可以看到,中间是 -DMODULE_NAME=libc,而不是 -DMODULE_NAME=rtld,所以没有这个符号。

那么接下来要找,什么情况下会编译 -DMODULE_NAME=rtldcsu/errno.c。正好之前有交叉编译到其他 target 的交叉工具链,因此去看了一下,对应 -DMODULE_NAME=rtld 的应该是 csu/rtld-errno.os,它应该出现在 rtld-modules 中:

[ALL  ]      make subdir=csu -C ../csu ..=../ objdir=/home/jiegec/ct-ng/.build/loongarch32r-unknown-linux-gnu/build/build-libc/multilib -f Makefile -f ../elf/rtld-Rules rtld-all rtld-modules='rtld-check_fds.os rtld-sysdep.os'

但实际上并没有,所以继续看 rtld-modules 从哪里来,继续翻日志:

[ALL  ]      LC_ALL=C sed -n 's@^/home/jiegec/ct-ng/.build/loongarch32r-unknown-linux-gnu/build/build-libc/multilib/([^(]*)(([^)]*.os)) *.*$@1 2@p'     /home/jiegec/ct-ng/.build/loongarch32r-unknown-linux-gnu/build/build-libc/multilib/elf/librtld.map | while read lib file; do   case $lib in   libc_pic.a)     LC_ALL=C fgrep -l /$file    /home/jiegec/ct-ng/.build/loongarch32r-unknown-linux-gnu/build/build-libc/multilib/stamp.os /home/jiegec/ct-ng/.build/loongarch32r-unknown-linux-gnu/build/build-libc/multilib/*/stamp.os |     LC_ALL=C     sed 's@^/home/jiegec/ct-ng/.build/loongarch32r-unknown-linux-gnu/build/build-libc/multilib/([^/]*)/stamp.os$@rtld-1'" +=$file@"    ;;   */*.a)     echo rtld-${lib%%/*} += $file ;;   *) echo "Wasn't expecting $lib($file)" >&2; exit 1 ;;   esac; done > /home/jiegec/ct-ng/.build/loongarch32r-unknown-linux-gnu/build/build-libc/multilib/elf/librtld.mkT                  [ALL  ]      echo rtld-subdirs = `LC_ALL=C sed 's/^rtld-([^ ]*).*$/1/' /home/jiegec/ct-ng/.build/loongarch32r-unknown-linux-gnu/bu
ild/build-libc/multilib/elf/librtld.mkT                    | LC_ALL=C sort -u` >> /home/jiegec/ct-ng/.build/loongarch32r-unknown-linux-gnu/build/build-libc/multilib/elf/librtld.mkT 

可以看到它是从 librtld.map 中解析依赖关系,然后生成 rtld-modules。
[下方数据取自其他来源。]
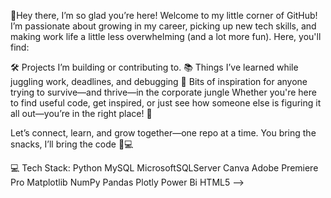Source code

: 🌸Hey there, I’m so glad you’re here!
Welcome to my little corner of GitHub!
I’m passionate about growing in my career, picking up new tech skills, and making work life a little less overwhelming (and a lot more fun). Here, you'll find:

🛠️ Projects I’m building or contributing to.
📚 Things I’ve learned while juggling work, deadlines, and debugging
🌱 Bits of inspiration for anyone trying to survive—and thrive—in the corporate jungle
Whether you're here to find useful code, get inspired, or just see how someone else is figuring it all out—you’re in the right place! 🫶

Let’s connect, learn, and grow together—one repo at a time.
You bring the snacks, I’ll bring the code 🍪💻

💻 Tech Stack:
Python  MySQL MicrosoftSQLServer Canva Adobe Premiere Pro Matplotlib NumPy Pandas Plotly Power Bi HTML5
-->
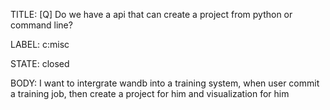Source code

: TITLE:
[Q] Do we have a api that can create a project from python or command line?

LABEL:
c:misc

STATE:
closed

BODY:
I want to intergrate wandb into a training system, when user commit a training job, then create a project for him and visualization for him

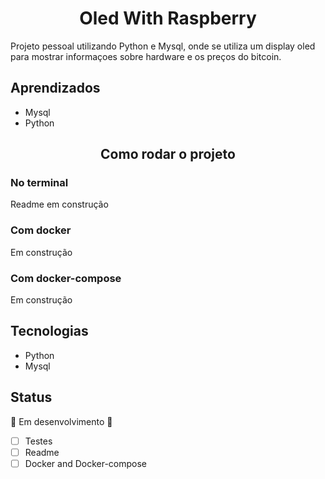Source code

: <h1 align="center">Oled With Raspberry</h1>

Projeto pessoal utilizando Python e Mysql, onde se utiliza um display oled para mostrar informaçoes sobre hardware e os preços do bitcoin.

## Aprendizados
 * Mysql
 * Python

<h2 align="center">Como rodar o projeto</h2>

### No terminal
Readme em construção

### Com docker
Em construção

### Com docker-compose
Em construção

## Tecnologias
* Python
* Mysql

## Status

🚧 Em desenvolvimento 🚧

- [ ] Testes
- [ ] Readme
- [ ] Docker and Docker-compose

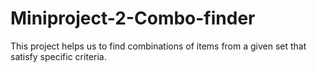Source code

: # Miniproject-2-Combo-finder
This project helps us to find combinations of items from a given set that satisfy specific criteria. 

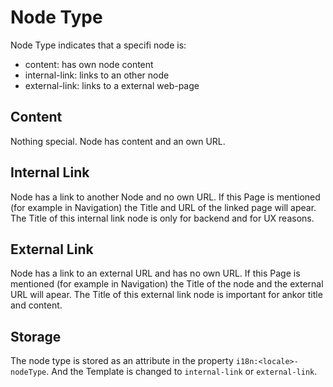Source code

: # Node Type

Node Type indicates that a specifi node is:

* content: has own node content
* internal-link: links to an other node
* external-link: links to a external web-page

## Content
Nothing special. Node has content and an own URL.

## Internal Link
Node has a link to another Node and no own URL. If this Page is mentioned (for example in Navigation) the Title and URL of the linked page will apear.
The Title of this internal link node is only for backend and for UX reasons.

## External Link
Node has a link to an external URL and has no own URL. If this Page is mentioned (for example in Navigation) the Title of the node and the external URL will apear.
The Title of this external link node is important for ankor title and content.

## Storage
The node type is stored as an attribute in the property `i18n:<locale>-nodeType`. And the Template is changed to `internal-link` or `external-link`.

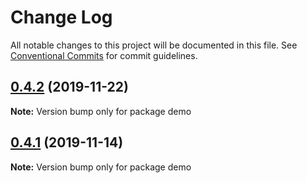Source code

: # Change Log

All notable changes to this project will be documented in this file.
See [Conventional Commits](https://conventionalcommits.org) for commit guidelines.

## [0.4.2](https://github.com/Astrocoders/reform/compare/demo@0.4.1...demo@0.4.2) (2019-11-22)

**Note:** Version bump only for package demo





## [0.4.1](https://github.com/Astrocoders/reform/compare/demo@0.4.0...demo@0.4.1) (2019-11-14)

**Note:** Version bump only for package demo
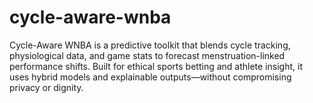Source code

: # cycle-aware-wnba
Cycle-Aware WNBA is a predictive toolkit that blends cycle tracking, physiological data, and game stats to forecast menstruation-linked performance shifts. Built for ethical sports betting and athlete insight, it uses hybrid models and explainable outputs—without compromising privacy or dignity.
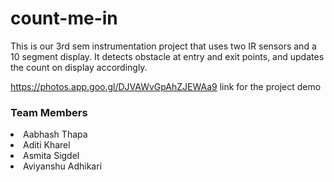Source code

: # count-me-in

This is our 3rd sem instrumentation project that uses two IR sensors and a 10 segment display. It detects obstacle at entry and exit points, and updates the count on display accordingly.

https://photos.app.goo.gl/DJVAWvGpAhZJEWAa9 link for the project demo

<h3>Team Members</h3>

<li>Aabhash Thapa
<li>Aditi Kharel
<li>Asmita Sigdel
<li>Aviyanshu Adhikari 
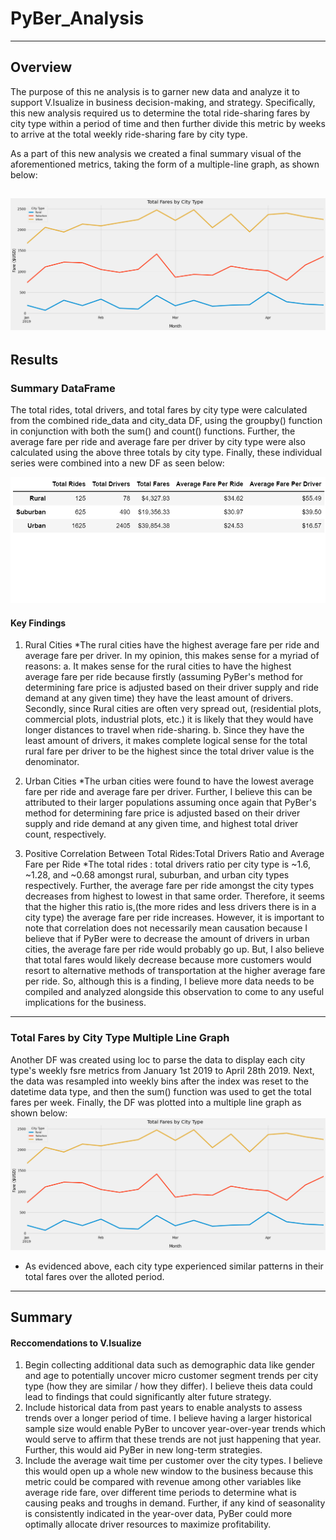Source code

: # PyBer_Analysis
---
## Overview
The purpose of this ne analysis is to garner new data and analyze it to support V.Isualize in business decision-making, and strategy. Specifically, this new analysis required us to determine the total ride-sharing fares by city type within a period of time and then further divide this metric by weeks to arrive at the total weekly ride-sharing fare by city type.

As a part of this new analysis we created a final summary visual of the aforementioned metrics, taking the form of a multiple-line graph, as shown below: 

![](Analysis/PyBer_fare_summary.png)
---
## Results
### Summary DataFrame
The total rides, total drivers, and total fares by city type were calculated from the combined ride_data and city_data DF, using the groupby() function in conjunction with both the sum() and count() functions. Further, the average fare per ride and average fare per driver by city type were also calculated using the above three totals by city type. Finally, these individual series were combined into a new DF as seen below:

![](Analysis/PyBer_challenge_summary_df.png)
#### Key Findings
1. Rural Cities
  *The rural cities have the highest average fare per ride and average fare per driver. In my opinion,      this makes sense for a myriad of reasons:
      a. It makes sense for the rural cities to have the highest average fare per ride because firstly            (assuming PyBer's method for determining fare price is adjusted based on their driver supply              and ride demand at any given time) they have the least amount of drivers. Secondly, since Rural          cities are often very spread out, (residential plots, commercial plots, industrial plots, etc.)          it is likely that they would have longer distances to travel when ride-sharing. 
      b. Since they have the least amount of drivers, it makes complete logical sense for the total rural          fare per driver to be the highest since the total driver value is the denominator.
      
2. Urban Cities
  *The urban cities were found to have the lowest average fare per ride and average fare per driver.        Further, I believe this can be attributed to their larger populations assuming once again that            PyBer's method for determining fare price is adjusted based on their driver supply and ride demand        at any given time, and highest total driver count, respectively.
  
3. Positive Correlation Between Total Rides:Total Drivers Ratio and Average Fare per Ride
  *The total rides : total drivers ratio per city type is ~1.6, ~1.28, and ~0.68 amongst rural,              suburban, and urban city types respectively. Further, the average fare per ride amongst the city          types decreases from highest to lowest in that same order. Therefore, it seems that the higher this      ratio is,(the more rides and less drivers there is in a city type) the average fare per ride              increases. However, it is important to note that correlation does not necessarily mean causation          because I believe that if PyBer were to decrease the amount of drivers in urban cities, the average      fare per ride would probably go up. But, I also believe that total fares would likely decrease            because more customers would resort to alternative methods of transportation at the higher average        fare per ride. So, although this is a finding, I believe more data needs to be compiled and analyzed      alongside this observation to come to any useful implications for the business.
  ---
### Total Fares by City Type Multiple Line Graph
Another DF was created using loc to parse the data to display each city type's weekly fsre metrics from January 1st 2019 to April 28th 2019. Next, the data was resampled into weekly bins after the index was reset to the datetime data type, and then the sum() function was used to get the total fares per week. Finally, the DF was plotted into a multiple line graph as shown below:
![](Analysis/PyBer_fare_summary.png)
* As evidenced above, each city type experienced similar patterns in their total fares over the alloted period.
---
## Summary
#### Reccomendations to V.Isualize
1. Begin collecting additional data such as demographic data like gender and age to potentially uncover micro customer segment trends per city type (how they are similar / how they differ). I believe theis data could lead to findings that could significantly alter future strategy. 
2. Include historical data from past years to enable analysts to assess trends over a longer period of time. I believe having a larger historical sample size would enable PyBer to uncover year-over-year trends which would serve to affirm that these trends are not just happening that year. Further, this would aid PyBer in new long-term strategies.
3. Include the average wait time per customer over the city types. I believe this would open up a whole new window to the business because this metric could be compared with revenue among other variables like average ride fare, over different time periods to determine what is causing peaks and troughs in demand. Further, if any kind of seasonality is consistently indicated in the year-over data, PyBer could more optimally allocate driver resources to maximize profitability.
查看 librtld.map

Archive member included to satisfy reference by file (symbol)

/home/jiegec/ct-ng/.build/loongarch32r-unknown-linux-gnu/build/build-libc/multilib/libc_pic.a(check_fds.os)
                              /home/jiegec/ct-ng/.build/loongarch32r-unknown-linux-gnu/build/build-libc/multilib/elf/dl-allobjs.os (__libc_check_standard_fds)
/home/jiegec/ct-ng/.build/loongarch32r-unknown-linux-gnu/build/build-libc/multilib/libc_pic.a(setjmp.os)
                              /home/jiegec/ct-ng/.build/loongarch32r-unknown-linux-gnu/build/build-libc/multilib/elf/dl-allobjs.os (__sigsetjmp)

确实没有出现 errno.os。找一份正常的编译工具链,应该是这样的输出:

Archive member included to satisfy reference by file (symbol)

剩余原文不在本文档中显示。